11. Helmet visor according to claim 2, wherein the solar cell
device is a flexible solar cell film, which has been applied onto
the carrier body of the helmet visor.
12. Helmet visor according to claim 3, wherein the solar cell
device is a flexible solar cell film, which has been applied onto
the carrier body of the helmet visor.
13. Helmet visor according to claim 4, wherein the solar cell
device is a flexible solar cell film, which has been applied onto
the carrier body of the helmet visor.
14. Helmet visor according to claim 5, wherein the solar cell
device is a flexible solar cell film, which has been applied onto
the carrier body of the helmet visor.
15. Helmet visor according to claim 7, wherein the solar cell
device is a flexible solar cell film, which has been applied onto
the carrier body of the helmet visor.
16. Helmet visor according to claim 11, wherein the helmet visor
contains a lower edge area close to a chin and an upper edge area
close to a forehead, and wherein the solar cell film is arranged in
the upper edge area close to the forehead or in the lower edge area
close to the chin of the helmet visor.
17. Helmet visor according to claim 11, wherein the solar cell film
takes on a shape of a strip, which extends substantially
transversely across the upper edge area close to the forehead of
the helmet visor.
18. Helmet visor according to claim 16, wherein the solar cell film
takes on a shape of a strip, which extends substantially
transversely across the upper edge area close to the forehead of
the helmet visor.
19. Helmet, comprising a helmet visor, wherein a solar cell device
is arranged directly on or adjacent the helmet visor, and wherein
the helmet visor can be darkened or tinted via voltage generated by
the solar cell device and loses tint that has been created by the
voltage in a de-energized state.
20. Helmet visor according to claim 19, wherein the helmet visor
contains a transparent carrier body, onto which an electrically
darkenable layer is applied or into which the electrically
darkenable layer is integrated.
21. Helmet visor according to claim 20, wherein the layer is tinted
in color in accordance with an amount of the voltage generated by
the solar cell device.
22. Helmet visor according to claim 21, wherein the layer can be
continuously tinted.
23. Helmet visor according to claim 21, wherein the darkenable
layer is an electrically darkenable film, which is flexible, and
which has been applied to the carrier body and is electrically
connected with the solar cell device.
24. Helmet visor according to claim 20, wherein the solar cell
device is a flexible solar cell film, which has been applied onto
the carrier body of the helmet visor.
25. Helmet visor according to claim 24, wherein the helmet visor
contains a lower edge area close to a chin and an upper edge area
close to a forehead, and wherein the solar cell film is arranged in
the upper edge area close to the forehead or in the lower edge area
close to the chin of the helmet visor.
26. Helmet, comprising a helmet visor, wherein the helmet visor
contains a transparent carrier body, onto which an electrically
darkenable layer is applied or into which the electrically
darkenable layer is integrated.
27. Glasses, comprising a solar cell device which is arranged
directly on the glasses and lenses can be darkened or tinted via an
voltage that is generated by the solar cell device and lose tint
that has been created by the voltage in a de-energized state.
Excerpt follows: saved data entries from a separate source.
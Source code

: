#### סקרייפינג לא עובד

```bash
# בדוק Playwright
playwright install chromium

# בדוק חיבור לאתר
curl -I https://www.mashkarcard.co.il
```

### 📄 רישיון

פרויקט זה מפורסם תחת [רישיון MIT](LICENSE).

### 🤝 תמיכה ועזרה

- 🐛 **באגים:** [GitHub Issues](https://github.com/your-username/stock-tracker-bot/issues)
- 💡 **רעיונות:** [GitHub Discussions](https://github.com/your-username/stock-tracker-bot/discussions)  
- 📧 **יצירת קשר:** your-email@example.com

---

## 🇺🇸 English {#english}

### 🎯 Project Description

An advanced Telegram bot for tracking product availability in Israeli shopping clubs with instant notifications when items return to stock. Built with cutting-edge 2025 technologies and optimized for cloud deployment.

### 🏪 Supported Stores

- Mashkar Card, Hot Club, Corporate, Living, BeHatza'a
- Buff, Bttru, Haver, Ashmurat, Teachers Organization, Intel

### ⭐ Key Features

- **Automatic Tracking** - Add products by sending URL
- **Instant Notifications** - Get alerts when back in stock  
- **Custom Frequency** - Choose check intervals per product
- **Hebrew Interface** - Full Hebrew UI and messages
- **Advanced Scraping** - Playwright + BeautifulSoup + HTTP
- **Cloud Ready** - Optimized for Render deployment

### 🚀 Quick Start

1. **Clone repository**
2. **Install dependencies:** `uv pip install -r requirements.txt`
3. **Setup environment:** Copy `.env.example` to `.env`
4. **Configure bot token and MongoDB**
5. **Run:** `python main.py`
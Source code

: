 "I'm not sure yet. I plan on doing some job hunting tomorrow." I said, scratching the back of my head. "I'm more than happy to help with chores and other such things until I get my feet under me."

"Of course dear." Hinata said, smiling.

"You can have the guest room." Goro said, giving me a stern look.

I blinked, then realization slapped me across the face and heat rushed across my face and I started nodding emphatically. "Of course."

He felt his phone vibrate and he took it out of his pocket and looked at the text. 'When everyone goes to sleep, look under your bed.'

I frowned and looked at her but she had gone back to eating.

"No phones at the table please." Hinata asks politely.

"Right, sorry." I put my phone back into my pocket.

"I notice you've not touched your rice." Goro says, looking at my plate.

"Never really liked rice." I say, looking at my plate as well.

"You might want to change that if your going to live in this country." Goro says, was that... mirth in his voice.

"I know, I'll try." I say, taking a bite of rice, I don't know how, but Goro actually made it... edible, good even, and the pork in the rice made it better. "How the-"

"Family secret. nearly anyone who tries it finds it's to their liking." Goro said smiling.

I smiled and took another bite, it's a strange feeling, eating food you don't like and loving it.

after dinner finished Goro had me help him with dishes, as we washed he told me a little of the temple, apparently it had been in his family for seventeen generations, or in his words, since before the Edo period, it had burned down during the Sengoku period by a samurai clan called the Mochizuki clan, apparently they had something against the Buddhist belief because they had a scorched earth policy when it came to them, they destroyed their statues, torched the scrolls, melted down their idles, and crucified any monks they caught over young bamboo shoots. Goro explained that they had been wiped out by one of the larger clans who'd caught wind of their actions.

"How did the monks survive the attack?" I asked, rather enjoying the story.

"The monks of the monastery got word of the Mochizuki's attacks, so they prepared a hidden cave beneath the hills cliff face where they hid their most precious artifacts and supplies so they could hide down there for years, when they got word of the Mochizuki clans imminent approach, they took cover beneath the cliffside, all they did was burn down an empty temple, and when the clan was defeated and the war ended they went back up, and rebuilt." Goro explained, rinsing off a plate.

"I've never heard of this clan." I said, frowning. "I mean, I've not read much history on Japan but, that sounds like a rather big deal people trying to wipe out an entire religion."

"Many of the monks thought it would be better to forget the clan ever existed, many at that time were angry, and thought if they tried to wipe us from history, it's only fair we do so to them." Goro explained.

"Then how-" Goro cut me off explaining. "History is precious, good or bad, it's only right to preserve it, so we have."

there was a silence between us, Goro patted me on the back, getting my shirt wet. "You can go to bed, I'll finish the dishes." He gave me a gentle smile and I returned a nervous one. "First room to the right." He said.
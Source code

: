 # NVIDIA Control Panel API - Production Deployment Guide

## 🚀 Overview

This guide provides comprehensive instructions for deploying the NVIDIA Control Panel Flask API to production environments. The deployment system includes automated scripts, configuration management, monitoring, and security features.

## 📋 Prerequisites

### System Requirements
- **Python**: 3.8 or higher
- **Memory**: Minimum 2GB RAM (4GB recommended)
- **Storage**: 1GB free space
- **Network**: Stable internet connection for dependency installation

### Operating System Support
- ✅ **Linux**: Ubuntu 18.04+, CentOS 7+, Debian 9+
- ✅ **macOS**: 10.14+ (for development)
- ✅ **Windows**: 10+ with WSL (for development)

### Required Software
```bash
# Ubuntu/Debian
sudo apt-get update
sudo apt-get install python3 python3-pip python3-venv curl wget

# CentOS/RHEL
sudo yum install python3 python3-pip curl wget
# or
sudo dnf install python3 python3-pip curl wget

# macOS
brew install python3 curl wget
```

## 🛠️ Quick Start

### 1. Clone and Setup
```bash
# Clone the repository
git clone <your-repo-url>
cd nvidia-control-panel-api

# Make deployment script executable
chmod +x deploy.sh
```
28. Helmet visor, wherein the helmet visor contains a transparent
carrier body, onto which an electrically darkenable layer is
applied or into which the electrically darkenable layer is
integrated.
29. A tintable transparent assembly, comprising: a transparent
material, a tintable layer arranged in or on the transparent
material and capable of tinting or darkening a field of view of the
transparent material, and a solar cell device arranged on or
adjacent the transparent material, the tintable layer being
darkened or tinted via voltage generated by the solar cell device,
wherein the tintable material substantially loses the darkening or
tinting in a de-energized state.
30. A method of making a helmet visor, comprising: providing the
helmet visor which is operatively darkenable or tintable via
voltage, and arranging a solar cell device directly on or adjacent
the helmet visor, wherein the voltage is operatively generated by
the solar cell device, and the helmet visor operatively loses tint
that has been operatively created by the voltage in a de-energized
state.
Description
BACKGROUND AND SUMMARY OF THE INVENTION
[0001] The present invention relates to a self-tinting helmet
visor, a helmet with a self-tinting helmet visor, as well as
goggles or glasses.
[0002] Helmets with tinted visors are known from various fields,
e.g. the motorcycle sector or automobile racing. Furthermore, we
know of jet pilot helmets from the military sector, which are also
equipped with tinted visors. For quite some time, goggles with
self-tinting lenses have also been available, which "automatically"
become darker with increasing brightness. The tint of the lenses
however changes at times only relatively slowly.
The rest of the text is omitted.